Green Pass for Hospitality
The Restaurant & Catering Association recently conducted a member-wide poll that found 63% of pub, restaurant and cafe owners want to make vaccination compulsory for workers.
“They have spoken loudly; businesses wanting the federal government to mandate vaccinations or businesses mandating vaccines for their employees,” R&CA CEO Wes Lambert told ABC.
“In many states, they are locked down and their businesses are in desperate situations. They just want their businesses to open and [to have] some stability; they can’t survive with these stop-start lockdowns.”
55% of surveyed participants also said they wanted the power to turn away unvaccinated guests.
A social media post has been doing the rounds urging the introduction of a Green Pass model similar to what has rolled out in countries including France.
Rockpool chef Corey Costelloe posted on Instagram: “Australia needs a #greenpassforhospitality. In solidarity with our fellow hospitality workers in Europe and in some parts of the US, we are pushing for a Green Pass model to be set up in Australia so that our beloved industry can have a hope of survival. As has been rolled out in the construction industry here, we are calling on the government to recognise that eligible workers who have been fully vaccinated should be allowed back to work. And that vaccinated guests that love drinking and dining with us should be allowed back in venue – especially considering socially distanced and al fresco dining options.

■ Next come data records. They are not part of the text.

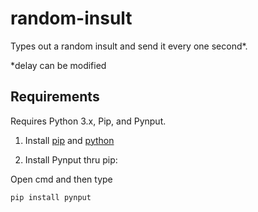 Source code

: # random-insult
Types out a random insult and send it every one second*.

*delay can be modified

## Requirements
Requires Python 3.x, Pip, and Pynput.

1. Install [pip](https://pypi.org/project/pip/#files) and [python](https://www.python.org/downloads/)

2. Install Pynput thru pip:

Open cmd and then type
```bash
pip install pynput
```

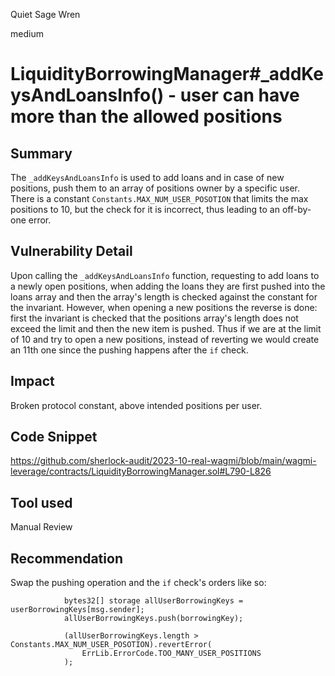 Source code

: Quiet Sage Wren

medium

# LiquidityBorrowingManager#_addKeysAndLoansInfo() - user can have more than the allowed positions
## Summary
The ``_addKeysAndLoansInfo`` is used to add loans and in case of new positions, push them to an array of positions owner by a specific  user. There is a constant ``Constants.MAX_NUM_USER_POSOTION`` that limits the max positions to 10, but the check for it is incorrect, thus leading to an off-by-one error.

## Vulnerability Detail
Upon calling the ``_addKeysAndLoansInfo`` function, requesting to add loans to a newly open positions, when adding the loans they are first pushed into the loans array and then the array's length is checked against the constant for the invariant.
However, when opening a new positions the reverse is done: first the invariant is checked that the positions array's length does not exceed the limit and then the new item is pushed. Thus if we are at the limit of 10 and try to open a new positions, instead of reverting we would create an 11th one since the pushing happens after the ``if`` check.

## Impact
Broken protocol constant, above intended positions per user.

## Code Snippet
https://github.com/sherlock-audit/2023-10-real-wagmi/blob/main/wagmi-leverage/contracts/LiquidityBorrowingManager.sol#L790-L826

## Tool used

Manual Review

## Recommendation
Swap the pushing operation and the ``if`` check's orders like so:
```solidity
            bytes32[] storage allUserBorrowingKeys = userBorrowingKeys[msg.sender];
            allUserBorrowingKeys.push(borrowingKey);
           
            (allUserBorrowingKeys.length > Constants.MAX_NUM_USER_POSOTION).revertError(
                ErrLib.ErrorCode.TOO_MANY_USER_POSITIONS
            );
```

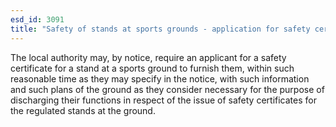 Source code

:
 ```yaml
---
esd_id: 3091
title: "Safety of stands at sports grounds - application for safety certificate"
---
```


The local authority may, by notice, require an applicant for a safety certificate for a stand at a sports ground to furnish them, within such reasonable time as they may specify in the notice, with such information and such plans of the ground as they consider necessary for the purpose of discharging their functions in respect of the issue of safety certificates for the regulated stands at the ground.

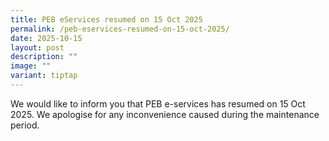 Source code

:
```yaml
---
title: PEB eServices resumed on 15 Oct 2025
permalink: /peb-eservices-resumed-on-15-oct-2025/
date: 2025-10-15
layout: post
description: ""
image: ""
variant: tiptap
---
```

<p>We would like to inform you that PEB e-services has resumed on 15 Oct
2025. We apologise for any inconvenience caused during the maintenance
period.</p> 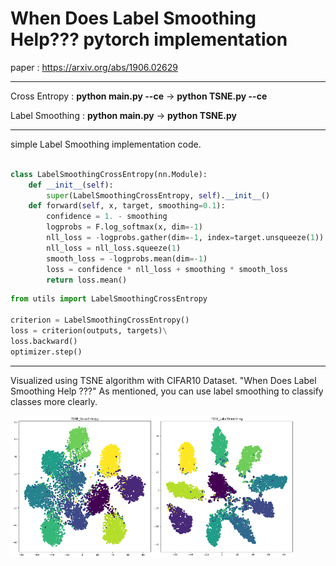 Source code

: # When Does Label Smoothing Help??? pytorch implementation

paper : https://arxiv.org/abs/1906.02629

<hr>

Cross Entropy   : **python main.py --ce** -> **python TSNE.py --ce**

Label Smoothing : **python main.py** -> **python TSNE.py**

<hr>

simple Label Smoothing implementation code. 

```python

class LabelSmoothingCrossEntropy(nn.Module):
    def __init__(self):
        super(LabelSmoothingCrossEntropy, self).__init__()
    def forward(self, x, target, smoothing=0.1):
        confidence = 1. - smoothing
        logprobs = F.log_softmax(x, dim=-1)
        nll_loss = -logprobs.gather(dim=-1, index=target.unsqueeze(1))
        nll_loss = nll_loss.squeeze(1)
        smooth_loss = -logprobs.mean(dim=-1)
        loss = confidence * nll_loss + smoothing * smooth_loss
        return loss.mean()
```
```python
from utils import LabelSmoothingCrossEntropy

criterion = LabelSmoothingCrossEntropy()
loss = criterion(outputs, targets)\
loss.backward()
optimizer.step()
```
<hr>


Visualized using TSNE algorithm with CIFAR10 Dataset.  "When Does Label Smoothing Help ???" As mentioned, you can use label smoothing to classify classes more clearly.

<div>
<img src='./assets/TSNE_CrossEntropy.png' width="45%" style="float:left" />
<img src='./assets/TSNE_LabelSmoothing.png' width="45%" />
</div>

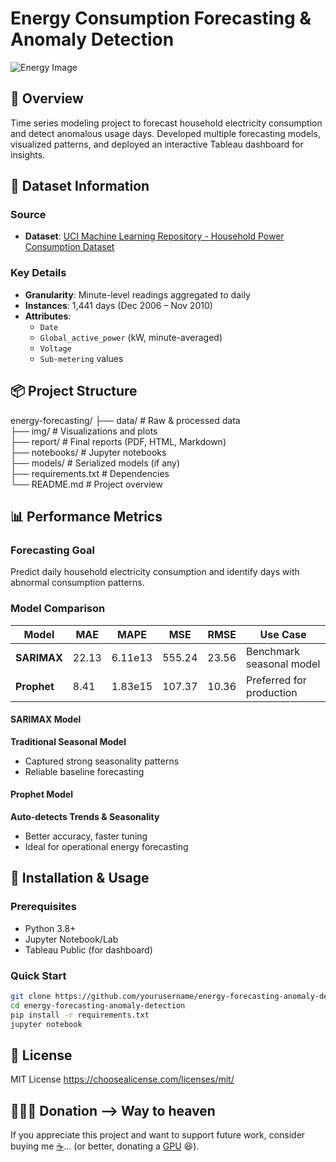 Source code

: # Energy Consumption Forecasting & Anomaly Detection

![Energy Image](https://cdn-icons-png.flaticon.com/512/1642/1642708.png)

## 📌 Overview
Time series modeling project to forecast household electricity consumption and detect anomalous usage days. Developed multiple forecasting models, visualized patterns, and deployed an interactive Tableau dashboard for insights.

## 📂 Dataset Information

### Source
- **Dataset**: [UCI Machine Learning Repository - Household Power Consumption Dataset](https://archive.ics.uci.edu/ml/datasets/individual+household+electric+power+consumption)

### Key Details
- **Granularity**: Minute-level readings aggregated to daily  
- **Instances**: 1,441 days (Dec 2006 – Nov 2010)
- **Attributes**:
  - `Date`
  - `Global_active_power` (kW, minute-averaged)
  - `Voltage`
  - `Sub-metering` values

## 📦 Project Structure

energy-forecasting/
├── data/                   # Raw & processed data  
├── img/                    # Visualizations and plots  
├── report/                 # Final reports (PDF, HTML, Markdown)  
├── notebooks/              # Jupyter notebooks  
├── models/                 # Serialized models (if any)  
├── requirements.txt        # Dependencies  
└── README.md               # Project overview  

## 📊 Performance Metrics

### Forecasting Goal
Predict daily household electricity consumption and identify days with abnormal consumption patterns.

### Model Comparison

| Model | MAE | MAPE | MSE | RMSE | Use Case |
|-------|-----|------|-----|------|----------|
| **SARIMAX** | 22.13 | 6.11e13 | 555.24 | 23.56 | Benchmark seasonal model |
| **Prophet** | 8.41 | 1.83e15 | 107.37 | 10.36 | Preferred for production |

#### SARIMAX Model
**Traditional Seasonal Model**  
- Captured strong seasonality patterns  
- Reliable baseline forecasting

#### Prophet Model  
**Auto-detects Trends & Seasonality**  
- Better accuracy, faster tuning  
- Ideal for operational energy forecasting

## 🚀 Installation & Usage

### Prerequisites
- Python 3.8+
- Jupyter Notebook/Lab
- Tableau Public (for dashboard)

### Quick Start
```bash
git clone https://github.com/yourusername/energy-forecasting-anomaly-detection.git
cd energy-forecasting-anomaly-detection
pip install -r requirements.txt
jupyter notebook
```

## 📜 License
MIT License https://choosealicense.com/licenses/mit/


## 🧚🏼‍♂️ Donation --> Way to heaven
If you appreciate this project and want to support future work, consider buying me [☕](https://buymeacoffee.com/prasadpandp)... (or better, donating a [GPU](https://www.amazon.in/gp/cart/view.html?ref_=nav_cart) 😆).
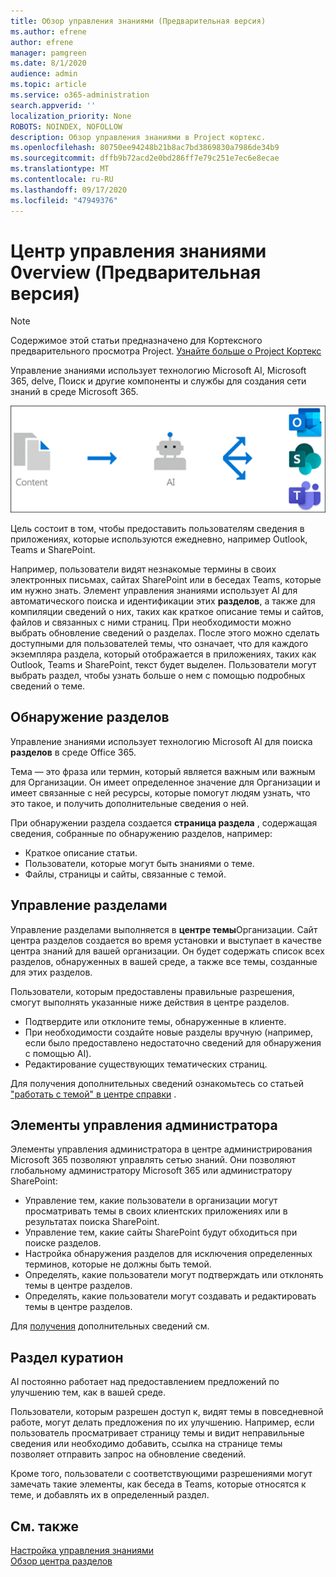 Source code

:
 ```yaml
---
title: Обзор управления знаниями (Предварительная версия)
ms.author: efrene
author: efrene
manager: pamgreen
ms.date: 8/1/2020
audience: admin
ms.topic: article
ms.service: o365-administration
search.appverid: ''
localization_priority: None
ROBOTS: NOINDEX, NOFOLLOW
description: Обзор управления знаниями в Project кортекс.
ms.openlocfilehash: 80750ee94248b21b8ac7bd3869830a7986de34b9
ms.sourcegitcommit: dffb9b72acd2e0bd286ff7e79c251e7ec6e8ecae
ms.translationtype: MT
ms.contentlocale: ru-RU
ms.lasthandoff: 09/17/2020
ms.locfileid: "47949376"
---
```

# <a name="knowledge-management-0verview-preview"></a>Центр управления знаниями 0verview (Предварительная версия)

> [!Note] 
> Содержимое этой статьи предназначено для Кортексного предварительного просмотра Project. [Узнайте больше о Project Кортекс](https://aka.ms/projectcortex) 

Управление знаниями использует технологию Microsoft AI, Microsoft 365, delve, Поиск и другие компоненты и службы для создания сети знаний в среде Microsoft 365. 

   ![Процесс управления знаниями](../media/content-understanding/knowledge-management-flowchart.png) </br> 

Цель состоит в том, чтобы предоставить пользователям сведения в приложениях, которые используются ежедневно, например Outlook, Teams и SharePoint.

Например, пользователи видят незнакомые термины в своих электронных письмах, сайтах SharePoint или в беседах Teams, которые им нужно знать. Элемент управления знаниями использует AI для автоматического поиска и идентификации этих **разделов**, а также для компиляции сведений о них, таких как краткое описание темы и сайтов, файлов и связанных с ними страниц. При необходимости можно выбрать обновление сведений о разделах. После этого можно сделать доступными для пользователей темы, что означает, что для каждого экземпляра раздела, который отображается в приложениях, таких как Outlook, Teams и SharePoint, текст будет выделен. Пользователи могут выбрать раздел, чтобы узнать больше о нем с помощью подробных сведений о теме.


## <a name="topic-discovery"></a>Обнаружение разделов

Управление знаниями использует технологию Microsoft AI для поиска **разделов** в среде Office 365.

Тема — это фраза или термин, который является важным или важным для Организации. Он имеет определенное значение для Организации и имеет связанные с ней ресурсы, которые помогут людям узнать, что это такое, и получить дополнительные сведения о ней.

При обнаружении раздела создается **страница раздела** , содержащая сведения, собранные по обнаружению разделов, например:

- Краткое описание статьи.
- Пользователи, которые могут быть знаниями о теме.
- Файлы, страницы и сайты, связанные с темой.


## <a name="topic-management"></a>Управление разделами

Управление разделами выполняется в **центре темы**Организации. Сайт центра разделов создается во время установки и выступает в качестве центра знаний для вашей организации. Он будет содержать список всех разделов, обнаруженных в вашей среде, а также все темы, созданные для этих разделов. 

Пользователи, которым предоставлены правильные разрешения, смогут выполнять указанные ниже действия в центре разделов.

- Подтвердите или отклоните темы, обнаруженные в клиенте.
- При необходимости создайте новые разделы вручную (например, если было предоставлено недостаточно сведений для обнаружения с помощью AI).
- Редактирование существующих тематических страниц.</br>

Для получения дополнительных сведений ознакомьтесь со статьей ["работать с темой" в центре справки](work-with-topics.md) .  


## <a name="admin-controls"></a>Элементы управления администратора

Элементы управления администратора в центре администрирования Microsoft 365 позволяют управлять сетью знаний. Они позволяют глобальному администратору Microsoft 365 или администратору SharePoint:

- Управление тем, какие пользователи в организации могут просматривать темы в своих клиентских приложениях или в результатах поиска SharePoint.
- Управление тем, какие сайты SharePoint будут обходиться при поиске разделов.
- Настройка обнаружения разделов для исключения определенных терминов, которые не должны быть темой.
- Определять, какие пользователи могут подтверждать или отклонять темы в центре разделов.
- Определять, какие пользователи могут создавать и редактировать темы в центре разделов.

Для [получения](manage-knowledge-network.md) дополнительных сведений см. 

## <a name="topic-curation"></a>Раздел куратион

AI постоянно работает над предоставлением предложений по улучшению тем, как в вашей среде.

Пользователи, которым разрешен доступ к, видят темы в повседневной работе, могут делать предложения по их улучшению. Например, если пользователь просматривает страницу темы и видит неправильные сведения или необходимо добавить, ссылка на странице темы позволяет отправить запрос на обновление сведений.

Кроме того, пользователи с соответствующими разрешениями могут замечать такие элементы, как беседа в Teams, которые относятся к теме, и добавлять их в определенный раздел.




## <a name="see-also"></a>См. также
[Настройка управления знаниями](set-up-knowledge-network.md)</br>
[Обзор центра разделов](topic-center-overview.md)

“To our industry; it starts with us. If you’re sick of being out of work or packing takeaway over half shifts, let’s get vaccination numbers up and rally together and for each other. Our incredible world-class hospitality and tourism industry is bleeding to death and we are now demanding action. Please share with fellow hospo workers and force the government to open us up ASAP.”
First pub vaccination centre opens
The first vaccination hub in a NSW pub has been created at Armatree Hotel in western NSW.
The hotel, owned by Ash Walker, recently teamed up with the Royal Flying Doctor Service NSW / ACT (RFDS) to provide people living in surrounding communities with a potentially life-saving COVID vaccine jab.
One doctor and two nurses from the RFDS delivered first Pzifer inoculations to more than 200 locals from across the district on Saturday, August 21 and will return to the pub in three weeks’ time to deliver second doses.
“The RFDS are based in Walgett at the moment, they had a spare day and asked if they could use the pub because it is central and well known,” Walker said.
“We organised it all in 24 hours and people travelled huge distances to come in here and get vaccinated, and get some take away food and drinks as well.
“It was great for the community, who are pretty isolated out here and can’t wait to be back sitting together in the public bar.”